Inflating a rectangle means adding a square to its longer side -- as shown on the right, where the original rectangle is purple, while the added square is yellow. The enlarged rectangle will be referred to as the inflation of the old one. This is not standard terminology -- it is made up ad hoc for the sole purpose of making this text easier to read. (Mathematics allows that kind of poetic licence, as long as it is consistent.) We want to study the way inflation affects the shape of a rectangle. If it remains unaltered, we say (and so does everyone else) the rectangle is golden.

We shall eventually see that continued inflation leads to a more and more golden shape. But what does that mean? How can we compare the shapes of rectangles and check that one is "more golden" than another?

Of course we all know that rectangles come in various shapes, from squat squares to the thinnest strips. Here is how we can compare them: when two rectangles have the same shape -- like the blue and the yellow depicted on the left -- their diagonals line up as shown, splitting the whole diagram exactly in half. The two grey areas must therefore be equal.

If the blue and yellow shapes are not the same, their diagonals do not line up, and the complementary grey areas are not equal. This is the situatuation shown above on the right.

To compare the shape of a rectangle with the shape of its inflation, we therefore have to look at a diagram like the one on the left, where the blue and purple rectangles are "equal" (i.e., congruent). The difference between the areas of the upper grey square and the lower grey strip will be called the imbalance of the purple rectangle.

This is another ad hoc definition intended to simplify the language. In some sense, the imbalance of a rectangle measures how far it is from being golden. It is zero in the golden case.
The grey square and strip in the left diagram above show up again -- coloured yellow and blue, respectively -- in the right diagram (make sure you can argue this in detail!). This suggest another way of defining the imbalance of the purple rectangle: it is the difference between the areas of (a) the square that must be added to inflate it and (b) the strip that must be added to the inflation to complete the larger square.

Now let us look at the imbalance of the inflation, shown all in purple on the left. The square used to inflate the inflation is yellow, the strip required to complete the larger square is blue. What is the difference between the areas of these two items? The answer is visible on the right: since the blue and yellow rectangles shown there are congruent, they contribute nothing to the new imbalance. It is still based on the difference of the two grey areas -- just like the old one!

Conclusion: inflation does not change the size of the imbalance. In particular, inflation keeps golden rectangles golden. Even better: since continued inflation keeps pumping up the area without changing the imbalance, the latter fades into insignificance compared to the size of the rectangles. More concretely: in the last four diagrams above, the imbalance happens to be five (square) pixels -- a puny amount if we keep inflating the rectangles to wall size.

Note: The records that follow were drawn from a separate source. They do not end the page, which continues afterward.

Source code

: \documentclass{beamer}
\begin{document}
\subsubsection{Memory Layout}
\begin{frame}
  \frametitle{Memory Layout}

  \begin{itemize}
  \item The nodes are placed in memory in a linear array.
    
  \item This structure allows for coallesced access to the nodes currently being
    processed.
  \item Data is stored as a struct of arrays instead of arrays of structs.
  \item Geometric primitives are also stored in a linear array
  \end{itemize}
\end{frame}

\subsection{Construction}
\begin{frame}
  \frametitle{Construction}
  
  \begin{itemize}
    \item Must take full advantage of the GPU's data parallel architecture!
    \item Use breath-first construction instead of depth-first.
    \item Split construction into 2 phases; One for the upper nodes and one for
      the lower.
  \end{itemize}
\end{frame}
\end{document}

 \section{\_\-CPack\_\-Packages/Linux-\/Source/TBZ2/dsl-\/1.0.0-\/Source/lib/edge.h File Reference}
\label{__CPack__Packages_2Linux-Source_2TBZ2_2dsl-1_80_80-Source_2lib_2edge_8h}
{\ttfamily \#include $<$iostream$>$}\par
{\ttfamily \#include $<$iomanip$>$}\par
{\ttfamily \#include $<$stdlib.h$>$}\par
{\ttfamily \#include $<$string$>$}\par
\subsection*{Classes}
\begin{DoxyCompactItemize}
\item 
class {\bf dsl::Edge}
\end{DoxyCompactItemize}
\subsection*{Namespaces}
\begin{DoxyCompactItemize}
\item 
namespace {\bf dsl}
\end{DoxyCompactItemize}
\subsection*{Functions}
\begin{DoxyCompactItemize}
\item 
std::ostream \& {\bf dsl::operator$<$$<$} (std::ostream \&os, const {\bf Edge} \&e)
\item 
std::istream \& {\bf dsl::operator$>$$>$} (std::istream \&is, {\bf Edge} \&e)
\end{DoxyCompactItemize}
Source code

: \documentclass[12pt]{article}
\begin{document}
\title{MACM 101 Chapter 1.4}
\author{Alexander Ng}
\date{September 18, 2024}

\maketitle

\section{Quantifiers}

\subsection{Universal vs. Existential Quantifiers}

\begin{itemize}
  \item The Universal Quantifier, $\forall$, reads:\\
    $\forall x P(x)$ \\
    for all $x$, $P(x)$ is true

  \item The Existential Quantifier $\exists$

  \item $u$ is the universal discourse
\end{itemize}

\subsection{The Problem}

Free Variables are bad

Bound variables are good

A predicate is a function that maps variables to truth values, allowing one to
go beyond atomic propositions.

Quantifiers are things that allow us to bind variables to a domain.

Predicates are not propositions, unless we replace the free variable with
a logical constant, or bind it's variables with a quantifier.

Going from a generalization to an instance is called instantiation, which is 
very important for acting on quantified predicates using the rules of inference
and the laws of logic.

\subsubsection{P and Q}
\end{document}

In the end, our rectangles will -- for all practical purposes -- be golden.

Back to the Rabbits.

So, where is the promised insight into the Fibonacci numbers? Well -- if you attach a square to the longer side of a one-by-two rectangle, you get a two-by-three rectangle; further inflation yields a three-by-five rectangle -- and so on, generating the sequence 1, 2, 3, 5, 8, 13, 21, 34, 55, 89, 144, 233, 377, ... already seen on the previous page. Comparing the square of any of these numbers with the product of its two neighbours, you always get a difference of 1. That is the imbalance.

If, however, you begin with a one-by-three rectangle, continued inflation will spawn the Lucas sequence,

1, 3, 4, 7, 11, 18, 29, 47, 76, 123, 199, 322, ... named after the French number wizard Edouard Lucas, who lived in the nineteenth century. Its imbalance is 5, and of course, it too marches toward the divine proportion.

Algebraically the preservation of the imbalance is very easy to see. After all, we are dealing here with number sequences

a, b, c, d, ... with c = a+b and d = b+c = a+2b. The imbalance for a, b, c is b² - ac = b² - a(a+b). For b, c, d it is c² - bd = (a+b)² - b(a+2b), which comes to ac - b², as you can (and should) easily check. In other words, its size remains constant but it changes from plus to minus and vice versa. Can you see this switching of signs in the pictorial proof above? How would you compare this algebraic proof with the geometric one? Would the conclusions of this comparison hold in every case where both algebra and geometry can be used? Try to come up with examples ...

What about the perfectly golden case, with zero imbalance: b² = a(a+b) ? Is this possible with integers a and b? Remember: an a-by-b rectangle would be golden, and could be "deflated" (as in Figure 2 of the previous page) ad infinitum -- always keeping integer values for its sides. Could that be?